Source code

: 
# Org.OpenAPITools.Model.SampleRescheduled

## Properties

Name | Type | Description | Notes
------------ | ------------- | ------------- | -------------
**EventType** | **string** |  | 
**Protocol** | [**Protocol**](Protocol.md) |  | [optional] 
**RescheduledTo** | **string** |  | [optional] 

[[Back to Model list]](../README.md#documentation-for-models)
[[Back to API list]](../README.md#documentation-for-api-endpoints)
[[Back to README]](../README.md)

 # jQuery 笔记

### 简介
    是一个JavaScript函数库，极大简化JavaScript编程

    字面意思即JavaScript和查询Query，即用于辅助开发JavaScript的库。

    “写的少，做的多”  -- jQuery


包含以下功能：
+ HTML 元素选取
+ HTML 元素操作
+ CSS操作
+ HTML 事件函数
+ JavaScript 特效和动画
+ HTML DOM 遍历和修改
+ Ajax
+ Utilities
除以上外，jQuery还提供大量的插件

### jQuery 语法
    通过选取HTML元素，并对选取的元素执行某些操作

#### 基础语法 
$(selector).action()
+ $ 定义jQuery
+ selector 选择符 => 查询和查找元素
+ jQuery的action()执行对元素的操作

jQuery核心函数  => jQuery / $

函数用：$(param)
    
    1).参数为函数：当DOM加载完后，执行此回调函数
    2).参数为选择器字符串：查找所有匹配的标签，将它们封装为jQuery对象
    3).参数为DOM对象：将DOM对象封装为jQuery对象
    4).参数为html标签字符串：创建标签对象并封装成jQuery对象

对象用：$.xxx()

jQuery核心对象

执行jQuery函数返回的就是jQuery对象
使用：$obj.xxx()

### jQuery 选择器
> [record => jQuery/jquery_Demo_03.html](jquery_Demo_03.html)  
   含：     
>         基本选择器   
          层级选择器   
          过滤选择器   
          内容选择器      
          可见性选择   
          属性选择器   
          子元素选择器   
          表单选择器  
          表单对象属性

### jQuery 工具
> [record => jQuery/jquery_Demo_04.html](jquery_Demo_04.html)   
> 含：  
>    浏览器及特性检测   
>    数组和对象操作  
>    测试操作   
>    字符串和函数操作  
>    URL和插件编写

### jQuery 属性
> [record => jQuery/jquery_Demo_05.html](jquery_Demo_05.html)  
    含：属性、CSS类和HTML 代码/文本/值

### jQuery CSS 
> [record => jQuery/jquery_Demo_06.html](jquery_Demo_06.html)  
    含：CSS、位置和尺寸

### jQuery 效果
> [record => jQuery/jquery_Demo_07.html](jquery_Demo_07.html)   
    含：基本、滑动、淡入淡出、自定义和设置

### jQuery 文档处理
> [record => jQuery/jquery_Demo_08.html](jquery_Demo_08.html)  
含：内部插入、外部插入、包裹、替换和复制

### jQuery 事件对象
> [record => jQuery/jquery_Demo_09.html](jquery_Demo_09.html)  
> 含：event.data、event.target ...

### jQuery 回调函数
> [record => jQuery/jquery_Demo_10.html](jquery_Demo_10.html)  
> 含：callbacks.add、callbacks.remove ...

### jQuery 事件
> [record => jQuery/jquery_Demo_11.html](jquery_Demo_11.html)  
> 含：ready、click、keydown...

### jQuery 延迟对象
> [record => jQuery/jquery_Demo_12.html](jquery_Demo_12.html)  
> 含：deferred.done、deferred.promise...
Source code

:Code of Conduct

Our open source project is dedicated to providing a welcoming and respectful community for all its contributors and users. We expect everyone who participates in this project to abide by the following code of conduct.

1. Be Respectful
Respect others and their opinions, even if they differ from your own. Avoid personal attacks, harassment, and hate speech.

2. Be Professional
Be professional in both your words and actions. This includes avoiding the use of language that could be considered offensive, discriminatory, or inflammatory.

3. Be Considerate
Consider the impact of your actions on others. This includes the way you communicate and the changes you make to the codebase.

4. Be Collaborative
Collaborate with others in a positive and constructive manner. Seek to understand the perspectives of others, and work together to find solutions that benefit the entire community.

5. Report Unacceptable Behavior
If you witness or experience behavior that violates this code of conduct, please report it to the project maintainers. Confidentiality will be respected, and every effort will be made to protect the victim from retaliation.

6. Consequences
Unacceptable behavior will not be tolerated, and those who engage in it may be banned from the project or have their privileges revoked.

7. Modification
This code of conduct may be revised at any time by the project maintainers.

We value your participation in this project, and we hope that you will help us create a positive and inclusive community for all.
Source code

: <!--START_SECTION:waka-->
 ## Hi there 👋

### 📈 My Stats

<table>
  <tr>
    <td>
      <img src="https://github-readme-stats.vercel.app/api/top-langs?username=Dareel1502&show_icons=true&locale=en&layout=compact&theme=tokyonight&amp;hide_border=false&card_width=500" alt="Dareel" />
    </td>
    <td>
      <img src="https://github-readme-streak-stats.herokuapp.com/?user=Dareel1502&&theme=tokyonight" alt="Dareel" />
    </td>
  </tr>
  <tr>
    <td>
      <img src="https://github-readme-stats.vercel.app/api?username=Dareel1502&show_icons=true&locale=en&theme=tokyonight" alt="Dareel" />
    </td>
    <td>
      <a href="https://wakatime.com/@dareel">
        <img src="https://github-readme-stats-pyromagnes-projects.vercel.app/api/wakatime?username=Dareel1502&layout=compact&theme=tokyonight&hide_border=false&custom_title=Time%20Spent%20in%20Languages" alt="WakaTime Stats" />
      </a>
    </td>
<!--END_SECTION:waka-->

---+---

▶ _WHAT IS BEING ASKED_
The reply should consist solely of the lines of the data, exact, from the opening line through the line with "### jQuery 选择器", inclusive.

▶ _EXERCISE ANSWER_
Source code

: 
# Org.OpenAPITools.Model.SampleRescheduled

## Properties

Name | Type | Description | Notes
------------ | ------------- | ------------- | -------------
**EventType** | **string** |  | 
**Protocol** | [**Protocol**](Protocol.md) |  | [optional] 
**RescheduledTo** | **string** |  | [optional] 

[[Back to Model list]](../README.md#documentation-for-models)
[[Back to API list]](../README.md#documentation-for-api-endpoints)
[[Back to README]](../README.md)

 # jQuery 笔记

### 简介
    是一个JavaScript函数库，极大简化JavaScript编程

    字面意思即JavaScript和查询Query，即用于辅助开发JavaScript的库。

    “写的少，做的多”  -- jQuery


包含以下功能：
+ HTML 元素选取
+ HTML 元素操作
+ CSS操作
+ HTML 事件函数
+ JavaScript 特效和动画
+ HTML DOM 遍历和修改
+ Ajax
+ Utilities
除以上外，jQuery还提供大量的插件

### jQuery 语法
    通过选取HTML元素，并对选取的元素执行某些操作

#### 基础语法 
$(selector).action()
+ $ 定义jQuery
+ selector 选择符 => 查询和查找元素
+ jQuery的action()执行对元素的操作

jQuery核心函数  => jQuery / $

函数用：$(param)
    
    1).参数为函数：当DOM加载完后，执行此回调函数
    2).参数为选择器字符串：查找所有匹配的标签，将它们封装为jQuery对象
    3).参数为DOM对象：将DOM对象封装为jQuery对象
    4).参数为html标签字符串：创建标签对象并封装成jQuery对象

对象用：$.xxx()

jQuery核心对象

执行jQuery函数返回的就是jQuery对象
使用：$obj.xxx()

### jQuery 选择器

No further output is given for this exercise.